Riley and Haddock are riding high on the success of the U.S. cable network show.

"I mean it's something you never expect, that's for sure. When we went into it - you were saying that for awhile when you're doing a show down where we shoot it. It feels a little bit like you're just doing it for each other," said Riley.

"It's like a secret," said Haddock.

"And maybe you're going to put on a big play for your family. Your mom will come and watch it. And when you discover it's being sold to however many countries all around the world it's a giant success, it did so well for Starz," said Riley.

"127 moms," added Haddock.

"Yeah, it feels like 127 moms from different nationalities to impress. But it's been very different going back into the second season knowing that there are expectations has been exciting."

The series tells the fictional story of da Vinci's early life. The show, described as a historical fantasy, follows the "untold story" of the original Renaissance Man.
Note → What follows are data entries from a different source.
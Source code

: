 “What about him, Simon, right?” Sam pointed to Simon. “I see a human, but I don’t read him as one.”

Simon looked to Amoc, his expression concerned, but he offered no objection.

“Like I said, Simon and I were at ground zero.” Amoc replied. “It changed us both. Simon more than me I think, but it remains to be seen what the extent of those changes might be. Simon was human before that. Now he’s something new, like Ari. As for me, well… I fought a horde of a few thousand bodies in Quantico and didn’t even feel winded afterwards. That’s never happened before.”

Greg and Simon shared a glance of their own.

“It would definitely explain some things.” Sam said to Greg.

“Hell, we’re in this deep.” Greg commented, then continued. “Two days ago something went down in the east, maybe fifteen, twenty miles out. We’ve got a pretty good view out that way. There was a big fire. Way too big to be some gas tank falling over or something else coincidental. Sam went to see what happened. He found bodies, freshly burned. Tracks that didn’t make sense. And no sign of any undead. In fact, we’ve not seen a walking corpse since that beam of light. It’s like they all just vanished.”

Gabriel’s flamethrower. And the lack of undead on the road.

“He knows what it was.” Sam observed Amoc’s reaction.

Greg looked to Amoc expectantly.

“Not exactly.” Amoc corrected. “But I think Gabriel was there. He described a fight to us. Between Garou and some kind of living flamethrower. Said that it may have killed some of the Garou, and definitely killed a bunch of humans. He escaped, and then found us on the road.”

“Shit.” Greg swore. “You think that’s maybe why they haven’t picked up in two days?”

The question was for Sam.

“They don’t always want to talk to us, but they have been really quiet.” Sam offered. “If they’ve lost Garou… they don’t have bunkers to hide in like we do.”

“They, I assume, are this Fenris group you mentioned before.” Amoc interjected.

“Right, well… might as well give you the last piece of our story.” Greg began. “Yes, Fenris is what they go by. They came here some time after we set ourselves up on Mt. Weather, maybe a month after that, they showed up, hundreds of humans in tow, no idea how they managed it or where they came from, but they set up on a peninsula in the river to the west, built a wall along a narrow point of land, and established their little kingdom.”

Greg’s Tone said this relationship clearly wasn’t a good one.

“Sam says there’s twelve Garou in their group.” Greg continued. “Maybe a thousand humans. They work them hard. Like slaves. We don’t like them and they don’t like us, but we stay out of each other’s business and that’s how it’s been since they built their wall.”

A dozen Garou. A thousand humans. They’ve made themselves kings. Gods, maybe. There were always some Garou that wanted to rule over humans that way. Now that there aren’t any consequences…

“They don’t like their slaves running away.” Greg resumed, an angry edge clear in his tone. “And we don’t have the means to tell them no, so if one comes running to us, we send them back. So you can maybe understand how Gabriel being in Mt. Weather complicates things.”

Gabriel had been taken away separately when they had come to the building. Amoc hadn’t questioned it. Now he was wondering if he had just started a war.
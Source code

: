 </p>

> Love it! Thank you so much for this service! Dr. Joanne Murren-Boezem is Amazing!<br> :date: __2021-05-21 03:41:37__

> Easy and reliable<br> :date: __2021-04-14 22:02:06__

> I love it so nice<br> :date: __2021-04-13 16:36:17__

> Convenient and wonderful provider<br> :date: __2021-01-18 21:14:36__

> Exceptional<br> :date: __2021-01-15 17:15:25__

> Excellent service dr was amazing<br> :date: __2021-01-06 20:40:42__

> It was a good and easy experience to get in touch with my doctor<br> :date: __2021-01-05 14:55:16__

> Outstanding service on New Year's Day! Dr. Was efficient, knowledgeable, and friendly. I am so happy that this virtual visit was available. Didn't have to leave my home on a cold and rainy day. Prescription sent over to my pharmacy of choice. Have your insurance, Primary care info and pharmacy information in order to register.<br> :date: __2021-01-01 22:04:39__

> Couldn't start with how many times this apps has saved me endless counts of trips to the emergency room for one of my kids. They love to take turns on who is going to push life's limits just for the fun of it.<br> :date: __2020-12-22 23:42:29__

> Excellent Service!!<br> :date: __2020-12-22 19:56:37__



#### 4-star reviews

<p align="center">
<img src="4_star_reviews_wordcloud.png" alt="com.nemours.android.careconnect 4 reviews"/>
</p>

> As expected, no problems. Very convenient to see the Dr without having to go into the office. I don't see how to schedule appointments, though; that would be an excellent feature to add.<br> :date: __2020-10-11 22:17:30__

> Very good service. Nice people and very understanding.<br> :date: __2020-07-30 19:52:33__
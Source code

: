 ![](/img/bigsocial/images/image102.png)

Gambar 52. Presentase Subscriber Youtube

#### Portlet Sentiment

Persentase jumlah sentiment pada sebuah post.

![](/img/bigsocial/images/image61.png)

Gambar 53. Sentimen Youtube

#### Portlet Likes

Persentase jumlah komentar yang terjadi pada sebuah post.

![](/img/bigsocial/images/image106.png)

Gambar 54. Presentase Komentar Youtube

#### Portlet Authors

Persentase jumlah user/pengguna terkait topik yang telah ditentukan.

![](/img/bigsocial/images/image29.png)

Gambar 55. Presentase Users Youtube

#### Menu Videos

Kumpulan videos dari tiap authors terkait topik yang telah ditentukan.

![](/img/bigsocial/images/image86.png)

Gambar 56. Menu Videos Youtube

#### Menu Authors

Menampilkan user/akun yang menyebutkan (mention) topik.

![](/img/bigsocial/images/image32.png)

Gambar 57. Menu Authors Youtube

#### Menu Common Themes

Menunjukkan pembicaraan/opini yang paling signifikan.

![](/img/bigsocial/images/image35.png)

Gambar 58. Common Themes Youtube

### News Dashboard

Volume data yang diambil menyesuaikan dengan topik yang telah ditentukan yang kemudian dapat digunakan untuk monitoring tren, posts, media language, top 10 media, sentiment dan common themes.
His adventures are played out against intrigue and tension between the ruling Medicis in Florence and Pope Sixtus IV in Rome, with plenty of male and plotting, sword-fighting, murder, female nudity and sex.

When asked if they thought the show was too raunchy, both quickly said no.

"I think it's far less raunchy then some shows on TV," said Riley.

However Haddock did admit to being shy when it came to her family watching certain scenes.

"It is so funny because I remember being a kid and the telly being on and my parents saying to me, 'right, up to bed now, you're not watching this. This is, you know, your mom and dad's time to watch the telly because there might have been a scene in the show that they didn't want their kids to watch. Now I'm saying to them, 'right, up to bed, you don't want to watch this episode," she said with a laugh.

Throughout season two da Vinci's quest to find The Book of Leaves, which is a book on the other side of the world that may or may not exist, continues.

"It's the pot of gold at the end of the rainbow. And when trigonometry is a reality to him but to everyone else it's impossible. He just goes, 'no, you deal with that I've got the most ridiculous thing I've got to work out.' So it keeps driving him. And the question is if he every finds it or found it or if he finds it in season two what that would do to him," he told Reuters.

The TV series is co-produced with a unit of BBC Worldwide Productions and filmed mostly among the ancient castles of Wales and is also broadcasted in 125 countries.

The new season will premiere on Starz March 22 at 9pm ET/PT.